— Task brief —
Line by line, copy the records below exactly and leave the pictures out.
⟨
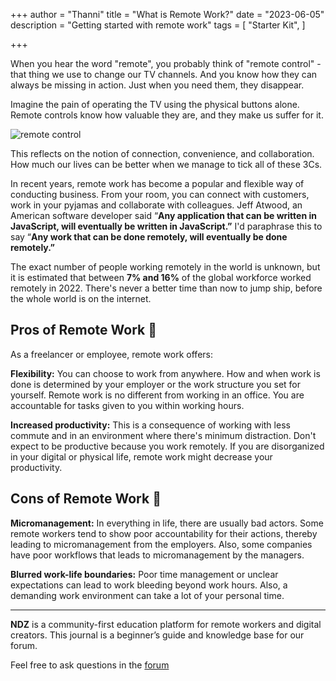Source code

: +++
author = "Thanni"
title = "What is Remote Work?"
date = "2023-06-05"
description = "Getting started with remote work"
tags = [
"Starter Kit",
]

+++<!--more-->

When you hear the word "remote", you probably think of "remote control" - that thing we use to change our TV channels. And you know how they can always be missing in action. Just when you need them, they disappear.

Imagine the pain of operating the TV using the physical buttons alone. Remote controls know how valuable they are, and they make us suffer for it.

![remote control](https://images.unsplash.com/photo-1586081467622-7acbbc73da3f?ixlib=rb-4.0.3&ixid=M3wxMjA3fDB8MHxwaG90by1wYWdlfHx8fGVufDB8fHx8fA%3D%3D&auto=format&fit=crop&w=3270&q=80)

This reflects on the notion of connection, convenience, and collaboration. How much our lives can be better when we manage to tick all of these 3Cs.

In recent years, remote work has become a popular and flexible way of conducting business. From your room, you can connect with customers, work in your pyjamas and collaborate with colleagues. Jeff Atwood, an American software developer said “**Any application that can be written in JavaScript, will eventually be written in JavaScript.”** I'd paraphrase this to say “**Any work that can be done remotely, will eventually be done remotely.”**

The exact number of people working remotely in the world is unknown, but it is estimated that between **7% and 16%** of the global workforce worked remotely in 2022. There's never a better time than now to jump ship, before the whole world is on the internet.

## Pros of Remote Work 🙂

As a freelancer or employee, remote work offers:

**Flexibility:** You can choose to work from anywhere. How and when work is done is determined by your employer or the work structure you set for yourself. Remote work is no different from working in an office. You are accountable for tasks given to you within working hours.

**Increased productivity:** This is a consequence of working with less commute and in an environment where there's minimum distraction. Don't expect to be productive because you work remotely. If you are disorganized in your digital or physical life, remote work might decrease your productivity.

## Cons of Remote Work 🙁

**Micromanagement:** In everything in life, there are usually bad actors. Some remote workers tend to show poor accountability for their actions, thereby leading to micromanagement from the employers. Also, some companies have poor workflows that leads to micromanagement by the managers.

**Blurred work-life boundaries:** Poor time management or unclear expectations can lead to work bleeding beyond work hours. Also, a demanding work environment can take a lot of your personal time.

<hr>

**NDZ** is a community-first education platform for remote workers and digital creators. This journal is a beginner’s guide and knowledge base for our forum.

Feel free to ask questions in the [forum](https://ndz.ng)
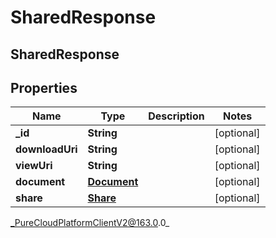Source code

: # SharedResponse

## SharedResponse

## Properties

|Name | Type | Description | Notes|
|------------ | ------------- | ------------- | -------------|
| **_id** | **String** |  | [optional] |
| **downloadUri** | **String** |  | [optional] |
| **viewUri** | **String** |  | [optional] |
| **document** | [**Document**](Document) |  | [optional] |
| **share** | [**Share**](Share) |  | [optional] |



_PureCloudPlatformClientV2@163.0.0_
⟩
— Solution to the exercise —
Source code

: +++
author = "Thanni"
title = "What is Remote Work?"
date = "2023-06-05"
description = "Getting started with remote work"
tags = [
"Starter Kit",
]

+++<!--more-->

When you hear the word "remote", you probably think of "remote control" - that thing we use to change our TV channels. And you know how they can always be missing in action. Just when you need them, they disappear.

Imagine the pain of operating the TV using the physical buttons alone. Remote controls know how valuable they are, and they make us suffer for it.

![remote control](https://images.unsplash.com/photo-1586081467622-7acbbc73da3f?ixlib=rb-4.0.3&ixid=M3wxMjA3fDB8MHxwaG90by1wYWdlfHx8fGVufDB8fHx8fA%3D%3D&auto=format&fit=crop&w=3270&q=80)

This reflects on the notion of connection, convenience, and collaboration. How much our lives can be better when we manage to tick all of these 3Cs.

In recent years, remote work has become a popular and flexible way of conducting business. From your room, you can connect with customers, work in your pyjamas and collaborate with colleagues. Jeff Atwood, an American software developer said “**Any application that can be written in JavaScript, will eventually be written in JavaScript.”** I'd paraphrase this to say “**Any work that can be done remotely, will eventually be done remotely.”**

The exact number of people working remotely in the world is unknown, but it is estimated that between **7% and 16%** of the global workforce worked remotely in 2022. There's never a better time than now to jump ship, before the whole world is on the internet.

## Pros of Remote Work 🙂

As a freelancer or employee, remote work offers:

**Flexibility:** You can choose to work from anywhere. How and when work is done is determined by your employer or the work structure you set for yourself. Remote work is no different from working in an office. You are accountable for tasks given to you within working hours.

**Increased productivity:** This is a consequence of working with less commute and in an environment where there's minimum distraction. Don't expect to be productive because you work remotely. If you are disorganized in your digital or physical life, remote work might decrease your productivity.

## Cons of Remote Work 🙁

**Micromanagement:** In everything in life, there are usually bad actors. Some remote workers tend to show poor accountability for their actions, thereby leading to micromanagement from the employers. Also, some companies have poor workflows that leads to micromanagement by the managers.

**Blurred work-life boundaries:** Poor time management or unclear expectations can lead to work bleeding beyond work hours. Also, a demanding work environment can take a lot of your personal time.

<hr>

**NDZ** is a community-first education platform for remote workers and digital creators. This journal is a beginner’s guide and knowledge base for our forum.

Feel free to ask questions in the [forum](https://ndz.ng)
Source code

: # SharedResponse

## SharedResponse

## Properties

|Name | Type | Description | Notes|
|------------ | ------------- | ------------- | -------------|
| **_id** | **String** |  | [optional] |
| **downloadUri** | **String** |  | [optional] |
| **viewUri** | **String** |  | [optional] |
| **document** | [**Document**](Document) |  | [optional] |
| **share** | [**Share**](Share) |  | [optional] |



_PureCloudPlatformClientV2@163.0.0_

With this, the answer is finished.